# Work item
Exactly the lines from the first line of the listing through the line containing "与传统软件的人体工程学、数据" should appear in the output, unchanged.
--- Data section ---
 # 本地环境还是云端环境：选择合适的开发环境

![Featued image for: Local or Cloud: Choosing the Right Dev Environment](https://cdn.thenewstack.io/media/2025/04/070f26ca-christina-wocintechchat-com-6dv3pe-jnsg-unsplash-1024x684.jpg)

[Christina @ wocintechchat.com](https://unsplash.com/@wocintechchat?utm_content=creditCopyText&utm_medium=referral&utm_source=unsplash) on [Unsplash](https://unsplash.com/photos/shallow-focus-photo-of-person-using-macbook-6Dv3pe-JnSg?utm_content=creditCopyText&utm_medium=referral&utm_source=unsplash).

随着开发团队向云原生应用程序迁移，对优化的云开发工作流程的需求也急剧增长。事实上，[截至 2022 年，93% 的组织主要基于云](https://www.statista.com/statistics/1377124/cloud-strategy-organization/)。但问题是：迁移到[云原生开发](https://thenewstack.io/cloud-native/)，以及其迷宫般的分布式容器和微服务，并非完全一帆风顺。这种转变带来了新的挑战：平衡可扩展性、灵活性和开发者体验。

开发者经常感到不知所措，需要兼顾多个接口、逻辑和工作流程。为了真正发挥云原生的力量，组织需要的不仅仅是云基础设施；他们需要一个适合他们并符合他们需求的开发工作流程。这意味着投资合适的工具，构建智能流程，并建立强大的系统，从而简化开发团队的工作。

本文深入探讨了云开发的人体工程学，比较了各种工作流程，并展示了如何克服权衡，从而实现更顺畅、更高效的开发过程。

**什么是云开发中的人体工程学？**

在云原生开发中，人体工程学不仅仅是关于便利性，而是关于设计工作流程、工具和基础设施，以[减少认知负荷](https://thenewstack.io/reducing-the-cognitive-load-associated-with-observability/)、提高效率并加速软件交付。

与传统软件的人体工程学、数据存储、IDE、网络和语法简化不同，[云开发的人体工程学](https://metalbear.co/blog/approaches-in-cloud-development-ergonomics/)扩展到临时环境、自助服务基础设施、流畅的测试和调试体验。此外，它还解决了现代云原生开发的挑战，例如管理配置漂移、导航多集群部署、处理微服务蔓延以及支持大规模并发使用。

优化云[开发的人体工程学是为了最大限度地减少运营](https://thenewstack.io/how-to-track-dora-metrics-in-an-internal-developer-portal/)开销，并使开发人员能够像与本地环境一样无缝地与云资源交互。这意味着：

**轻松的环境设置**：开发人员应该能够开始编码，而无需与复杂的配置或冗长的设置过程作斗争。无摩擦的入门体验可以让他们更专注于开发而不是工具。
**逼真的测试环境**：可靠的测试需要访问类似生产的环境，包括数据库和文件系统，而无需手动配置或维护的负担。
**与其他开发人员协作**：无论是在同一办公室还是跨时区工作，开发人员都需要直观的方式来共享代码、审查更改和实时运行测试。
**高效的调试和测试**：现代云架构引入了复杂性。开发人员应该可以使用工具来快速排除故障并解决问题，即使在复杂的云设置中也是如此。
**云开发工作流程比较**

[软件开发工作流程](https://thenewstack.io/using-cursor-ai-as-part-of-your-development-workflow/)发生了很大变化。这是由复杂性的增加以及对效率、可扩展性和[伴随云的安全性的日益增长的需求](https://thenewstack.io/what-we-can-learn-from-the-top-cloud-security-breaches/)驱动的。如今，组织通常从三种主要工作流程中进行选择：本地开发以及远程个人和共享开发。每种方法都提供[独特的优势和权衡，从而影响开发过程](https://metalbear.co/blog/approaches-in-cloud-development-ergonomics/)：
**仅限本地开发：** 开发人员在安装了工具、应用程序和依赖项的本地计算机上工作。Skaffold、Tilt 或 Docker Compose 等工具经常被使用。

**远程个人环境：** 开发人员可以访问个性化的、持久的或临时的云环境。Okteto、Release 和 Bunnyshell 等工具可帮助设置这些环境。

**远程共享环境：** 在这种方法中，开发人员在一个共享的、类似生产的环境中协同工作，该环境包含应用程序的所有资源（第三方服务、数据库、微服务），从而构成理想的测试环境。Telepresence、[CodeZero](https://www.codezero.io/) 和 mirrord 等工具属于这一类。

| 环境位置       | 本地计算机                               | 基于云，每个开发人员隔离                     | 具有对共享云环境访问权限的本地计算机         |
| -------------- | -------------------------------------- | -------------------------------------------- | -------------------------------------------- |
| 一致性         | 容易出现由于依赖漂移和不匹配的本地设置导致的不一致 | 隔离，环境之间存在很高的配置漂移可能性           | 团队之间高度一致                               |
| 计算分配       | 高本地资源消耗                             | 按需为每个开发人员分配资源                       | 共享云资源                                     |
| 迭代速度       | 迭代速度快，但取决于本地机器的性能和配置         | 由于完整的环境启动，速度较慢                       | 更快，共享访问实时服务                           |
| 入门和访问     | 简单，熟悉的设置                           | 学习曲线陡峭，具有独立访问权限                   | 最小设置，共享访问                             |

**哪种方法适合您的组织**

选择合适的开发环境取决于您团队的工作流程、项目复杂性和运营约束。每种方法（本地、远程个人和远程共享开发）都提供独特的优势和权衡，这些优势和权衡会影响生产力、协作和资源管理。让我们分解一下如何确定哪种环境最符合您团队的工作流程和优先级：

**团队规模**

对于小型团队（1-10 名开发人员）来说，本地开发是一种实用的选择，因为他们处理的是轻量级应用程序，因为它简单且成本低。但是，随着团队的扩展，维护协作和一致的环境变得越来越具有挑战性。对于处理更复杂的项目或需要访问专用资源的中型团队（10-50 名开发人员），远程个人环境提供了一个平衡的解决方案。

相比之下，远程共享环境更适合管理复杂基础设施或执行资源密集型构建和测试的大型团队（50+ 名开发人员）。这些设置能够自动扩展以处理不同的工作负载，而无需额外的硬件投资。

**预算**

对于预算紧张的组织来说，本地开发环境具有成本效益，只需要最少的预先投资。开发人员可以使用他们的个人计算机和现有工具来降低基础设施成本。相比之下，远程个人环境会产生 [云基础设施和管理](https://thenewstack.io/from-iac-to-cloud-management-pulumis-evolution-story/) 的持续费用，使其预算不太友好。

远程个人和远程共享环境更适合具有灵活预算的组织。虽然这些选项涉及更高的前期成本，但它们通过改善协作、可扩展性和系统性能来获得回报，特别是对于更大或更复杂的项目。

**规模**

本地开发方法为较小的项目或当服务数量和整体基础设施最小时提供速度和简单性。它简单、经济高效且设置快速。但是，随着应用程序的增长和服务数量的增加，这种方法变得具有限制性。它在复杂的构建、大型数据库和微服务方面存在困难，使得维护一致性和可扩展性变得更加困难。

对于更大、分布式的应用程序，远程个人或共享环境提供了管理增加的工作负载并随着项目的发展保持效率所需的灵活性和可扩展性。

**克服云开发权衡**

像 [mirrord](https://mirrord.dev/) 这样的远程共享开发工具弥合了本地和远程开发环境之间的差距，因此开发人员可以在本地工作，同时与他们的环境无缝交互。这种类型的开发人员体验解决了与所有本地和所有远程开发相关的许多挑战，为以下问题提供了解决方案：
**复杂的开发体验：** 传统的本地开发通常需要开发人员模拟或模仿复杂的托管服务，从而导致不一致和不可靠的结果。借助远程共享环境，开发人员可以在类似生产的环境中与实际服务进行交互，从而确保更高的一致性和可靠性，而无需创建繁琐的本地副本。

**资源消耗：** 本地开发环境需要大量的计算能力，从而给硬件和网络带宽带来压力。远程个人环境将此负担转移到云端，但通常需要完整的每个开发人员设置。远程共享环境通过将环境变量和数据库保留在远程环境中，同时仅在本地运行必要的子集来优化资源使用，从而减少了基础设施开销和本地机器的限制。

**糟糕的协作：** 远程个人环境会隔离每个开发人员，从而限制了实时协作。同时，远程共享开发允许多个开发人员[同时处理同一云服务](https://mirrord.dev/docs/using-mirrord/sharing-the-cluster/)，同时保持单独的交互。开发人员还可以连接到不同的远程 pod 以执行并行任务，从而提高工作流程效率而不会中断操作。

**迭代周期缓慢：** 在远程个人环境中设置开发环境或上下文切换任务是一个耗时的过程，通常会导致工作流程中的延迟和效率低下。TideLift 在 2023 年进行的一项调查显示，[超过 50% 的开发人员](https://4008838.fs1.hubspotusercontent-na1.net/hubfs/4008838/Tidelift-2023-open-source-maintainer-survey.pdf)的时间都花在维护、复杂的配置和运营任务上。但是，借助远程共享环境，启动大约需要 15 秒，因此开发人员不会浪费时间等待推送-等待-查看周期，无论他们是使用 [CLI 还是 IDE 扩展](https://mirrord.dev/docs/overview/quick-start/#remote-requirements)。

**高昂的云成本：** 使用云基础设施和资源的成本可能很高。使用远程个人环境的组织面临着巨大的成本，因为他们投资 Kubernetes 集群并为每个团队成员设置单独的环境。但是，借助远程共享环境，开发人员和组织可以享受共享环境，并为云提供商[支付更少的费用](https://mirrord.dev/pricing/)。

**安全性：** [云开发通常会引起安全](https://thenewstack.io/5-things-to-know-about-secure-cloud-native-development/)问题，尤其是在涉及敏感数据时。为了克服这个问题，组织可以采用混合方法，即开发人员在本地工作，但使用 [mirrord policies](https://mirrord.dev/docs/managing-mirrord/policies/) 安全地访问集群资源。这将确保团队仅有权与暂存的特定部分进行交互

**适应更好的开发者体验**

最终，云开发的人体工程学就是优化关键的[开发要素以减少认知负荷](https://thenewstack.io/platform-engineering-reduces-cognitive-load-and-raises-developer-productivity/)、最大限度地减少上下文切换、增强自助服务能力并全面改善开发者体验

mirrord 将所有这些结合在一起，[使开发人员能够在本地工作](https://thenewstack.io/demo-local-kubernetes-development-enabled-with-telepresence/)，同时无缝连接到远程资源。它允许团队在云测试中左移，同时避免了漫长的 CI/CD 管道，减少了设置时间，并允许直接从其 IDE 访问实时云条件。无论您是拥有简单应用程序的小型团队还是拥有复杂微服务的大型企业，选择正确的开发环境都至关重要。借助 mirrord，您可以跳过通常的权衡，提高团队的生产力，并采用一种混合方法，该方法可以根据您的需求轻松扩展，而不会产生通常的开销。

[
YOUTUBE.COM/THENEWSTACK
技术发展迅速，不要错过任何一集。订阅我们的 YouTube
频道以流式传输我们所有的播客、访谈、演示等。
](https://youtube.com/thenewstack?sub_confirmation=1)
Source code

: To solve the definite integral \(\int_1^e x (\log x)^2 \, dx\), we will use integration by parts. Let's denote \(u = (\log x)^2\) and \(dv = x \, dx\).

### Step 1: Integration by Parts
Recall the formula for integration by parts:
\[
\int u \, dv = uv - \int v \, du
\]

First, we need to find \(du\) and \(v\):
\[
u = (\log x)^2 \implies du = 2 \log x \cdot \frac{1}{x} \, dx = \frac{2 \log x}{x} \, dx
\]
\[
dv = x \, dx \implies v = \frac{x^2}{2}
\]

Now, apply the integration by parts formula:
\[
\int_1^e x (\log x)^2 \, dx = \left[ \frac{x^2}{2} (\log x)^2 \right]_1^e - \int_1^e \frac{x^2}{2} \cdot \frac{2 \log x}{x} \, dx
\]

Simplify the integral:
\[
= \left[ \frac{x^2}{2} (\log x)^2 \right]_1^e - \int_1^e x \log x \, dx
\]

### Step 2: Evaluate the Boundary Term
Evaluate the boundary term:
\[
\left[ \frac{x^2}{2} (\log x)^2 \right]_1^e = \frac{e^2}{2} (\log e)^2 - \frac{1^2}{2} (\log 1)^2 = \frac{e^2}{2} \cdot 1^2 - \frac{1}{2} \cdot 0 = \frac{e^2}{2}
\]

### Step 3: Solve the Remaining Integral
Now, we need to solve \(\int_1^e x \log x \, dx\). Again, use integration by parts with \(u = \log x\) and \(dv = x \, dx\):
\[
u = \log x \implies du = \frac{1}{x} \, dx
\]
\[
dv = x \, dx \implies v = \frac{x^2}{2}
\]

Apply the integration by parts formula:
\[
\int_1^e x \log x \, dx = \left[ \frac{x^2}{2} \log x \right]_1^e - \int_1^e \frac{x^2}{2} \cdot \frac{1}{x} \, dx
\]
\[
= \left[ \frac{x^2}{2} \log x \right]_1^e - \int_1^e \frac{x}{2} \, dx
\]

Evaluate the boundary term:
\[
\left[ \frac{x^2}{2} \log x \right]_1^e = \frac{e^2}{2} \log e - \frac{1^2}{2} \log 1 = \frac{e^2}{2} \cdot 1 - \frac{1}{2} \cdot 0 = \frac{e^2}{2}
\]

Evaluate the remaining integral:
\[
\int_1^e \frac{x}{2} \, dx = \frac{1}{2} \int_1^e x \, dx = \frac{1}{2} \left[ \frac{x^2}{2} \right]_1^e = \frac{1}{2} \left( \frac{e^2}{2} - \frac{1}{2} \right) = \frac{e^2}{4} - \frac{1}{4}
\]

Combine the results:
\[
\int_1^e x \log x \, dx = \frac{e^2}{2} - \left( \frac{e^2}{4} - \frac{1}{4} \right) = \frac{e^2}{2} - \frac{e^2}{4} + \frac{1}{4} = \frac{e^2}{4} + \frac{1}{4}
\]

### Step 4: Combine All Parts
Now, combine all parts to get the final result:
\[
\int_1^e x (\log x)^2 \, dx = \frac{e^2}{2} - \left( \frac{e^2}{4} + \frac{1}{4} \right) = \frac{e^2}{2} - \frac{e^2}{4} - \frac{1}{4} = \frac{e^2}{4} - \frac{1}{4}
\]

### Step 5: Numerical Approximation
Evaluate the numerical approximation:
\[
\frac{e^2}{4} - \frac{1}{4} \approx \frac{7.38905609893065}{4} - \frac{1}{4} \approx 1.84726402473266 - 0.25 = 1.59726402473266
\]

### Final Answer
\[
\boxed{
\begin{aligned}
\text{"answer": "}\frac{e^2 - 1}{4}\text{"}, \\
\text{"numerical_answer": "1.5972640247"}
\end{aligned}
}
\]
---
# Answer space
 # 本地环境还是云端环境：选择合适的开发环境

![Featued image for: Local or Cloud: Choosing the Right Dev Environment](https://cdn.thenewstack.io/media/2025/04/070f26ca-christina-wocintechchat-com-6dv3pe-jnsg-unsplash-1024x684.jpg)

[Christina @ wocintechchat.com](https://unsplash.com/@wocintechchat?utm_content=creditCopyText&utm_medium=referral&utm_source=unsplash) on [Unsplash](https://unsplash.com/photos/shallow-focus-photo-of-person-using-macbook-6Dv3pe-JnSg?utm_content=creditCopyText&utm_medium=referral&utm_source=unsplash).

随着开发团队向云原生应用程序迁移，对优化的云开发工作流程的需求也急剧增长。事实上，[截至 2022 年，93% 的组织主要基于云](https://www.statista.com/statistics/1377124/cloud-strategy-organization/)。但问题是：迁移到[云原生开发](https://thenewstack.io/cloud-native/)，以及其迷宫般的分布式容器和微服务，并非完全一帆风顺。这种转变带来了新的挑战：平衡可扩展性、灵活性和开发者体验。

开发者经常感到不知所措，需要兼顾多个接口、逻辑和工作流程。为了真正发挥云原生的力量，组织需要的不仅仅是云基础设施；他们需要一个适合他们并符合他们需求的开发工作流程。这意味着投资合适的工具，构建智能流程，并建立强大的系统，从而简化开发团队的工作。

本文深入探讨了云开发的人体工程学，比较了各种工作流程，并展示了如何克服权衡，从而实现更顺畅、更高效的开发过程。

**什么是云开发中的人体工程学？**

在云原生开发中，人体工程学不仅仅是关于便利性，而是关于设计工作流程、工具和基础设施，以[减少认知负荷](https://thenewstack.io/reducing-the-cognitive-load-associated-with-observability/)、提高效率并加速软件交付。

与传统软件的人体工程学、数据存储、IDE、网络和语法简化不同，[云开发的人体工程学](https://metalbear.co/blog/approaches-in-cloud-development-ergonomics/)扩展到临时环境、自助服务基础设施、流畅的测试和调试体验。此外，它还解决了现代云原生开发的挑战，例如管理配置漂移、导航多集群部署、处理微服务蔓延以及支持大规模并发使用。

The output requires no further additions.